*What you should do:* With the records below as your source, retype each line exactly from the top down to the line that contains "Using your formula", and include that line.

*Records for this exercise:*

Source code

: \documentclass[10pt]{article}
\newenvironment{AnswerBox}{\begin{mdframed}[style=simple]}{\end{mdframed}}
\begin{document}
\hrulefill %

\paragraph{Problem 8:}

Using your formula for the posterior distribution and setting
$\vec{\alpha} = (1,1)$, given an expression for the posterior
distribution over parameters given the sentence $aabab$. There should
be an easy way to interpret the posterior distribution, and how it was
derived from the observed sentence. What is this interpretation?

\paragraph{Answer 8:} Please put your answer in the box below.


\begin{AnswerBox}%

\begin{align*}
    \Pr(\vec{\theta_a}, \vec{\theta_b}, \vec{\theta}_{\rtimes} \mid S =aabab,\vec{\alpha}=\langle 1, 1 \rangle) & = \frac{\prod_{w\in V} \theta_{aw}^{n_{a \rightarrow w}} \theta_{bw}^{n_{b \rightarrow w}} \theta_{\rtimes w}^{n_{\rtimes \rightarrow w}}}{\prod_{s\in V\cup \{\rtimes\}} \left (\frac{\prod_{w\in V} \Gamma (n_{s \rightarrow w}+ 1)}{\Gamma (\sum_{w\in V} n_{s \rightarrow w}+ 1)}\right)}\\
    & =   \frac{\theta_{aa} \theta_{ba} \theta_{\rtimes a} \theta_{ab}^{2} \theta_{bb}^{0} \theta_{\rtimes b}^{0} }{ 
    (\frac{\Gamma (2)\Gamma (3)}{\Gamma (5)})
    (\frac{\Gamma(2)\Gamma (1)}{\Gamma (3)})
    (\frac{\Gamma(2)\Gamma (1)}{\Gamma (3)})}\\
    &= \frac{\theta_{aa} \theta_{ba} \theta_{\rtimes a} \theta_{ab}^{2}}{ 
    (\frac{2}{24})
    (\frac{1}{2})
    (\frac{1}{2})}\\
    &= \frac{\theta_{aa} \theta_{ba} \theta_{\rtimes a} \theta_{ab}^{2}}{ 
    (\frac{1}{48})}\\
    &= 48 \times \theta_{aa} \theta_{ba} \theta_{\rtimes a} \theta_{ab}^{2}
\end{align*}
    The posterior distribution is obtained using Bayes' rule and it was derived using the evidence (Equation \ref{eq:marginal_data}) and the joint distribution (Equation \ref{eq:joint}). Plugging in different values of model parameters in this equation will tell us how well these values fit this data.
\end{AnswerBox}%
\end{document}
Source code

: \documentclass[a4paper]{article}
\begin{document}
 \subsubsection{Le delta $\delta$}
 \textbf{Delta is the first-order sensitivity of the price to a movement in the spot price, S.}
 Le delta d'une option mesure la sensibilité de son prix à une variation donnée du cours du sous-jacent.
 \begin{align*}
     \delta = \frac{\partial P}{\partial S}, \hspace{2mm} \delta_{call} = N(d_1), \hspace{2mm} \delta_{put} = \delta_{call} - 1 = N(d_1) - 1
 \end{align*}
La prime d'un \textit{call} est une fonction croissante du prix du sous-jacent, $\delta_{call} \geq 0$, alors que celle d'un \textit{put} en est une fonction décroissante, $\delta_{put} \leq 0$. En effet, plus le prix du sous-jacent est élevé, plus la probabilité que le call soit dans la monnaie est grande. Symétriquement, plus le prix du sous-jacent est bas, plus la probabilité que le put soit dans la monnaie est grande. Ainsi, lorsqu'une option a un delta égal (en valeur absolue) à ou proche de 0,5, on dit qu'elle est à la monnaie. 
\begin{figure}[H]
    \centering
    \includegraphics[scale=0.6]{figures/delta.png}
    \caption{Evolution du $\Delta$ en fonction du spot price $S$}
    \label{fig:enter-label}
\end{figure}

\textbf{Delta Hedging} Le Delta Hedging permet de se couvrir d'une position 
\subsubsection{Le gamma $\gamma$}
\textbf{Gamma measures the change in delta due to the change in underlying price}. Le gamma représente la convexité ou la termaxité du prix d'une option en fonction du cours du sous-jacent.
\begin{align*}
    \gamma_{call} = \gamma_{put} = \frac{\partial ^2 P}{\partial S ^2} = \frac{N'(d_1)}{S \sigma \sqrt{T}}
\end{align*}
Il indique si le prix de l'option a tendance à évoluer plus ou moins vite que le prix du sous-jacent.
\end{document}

*Written solution:*
Source code

: \documentclass[10pt]{article}
\newenvironment{AnswerBox}{\begin{mdframed}[style=simple]}{\end{mdframed}}
\begin{document}
\hrulefill %

\paragraph{Problem 8:}

Using your formula for the posterior distribution and setting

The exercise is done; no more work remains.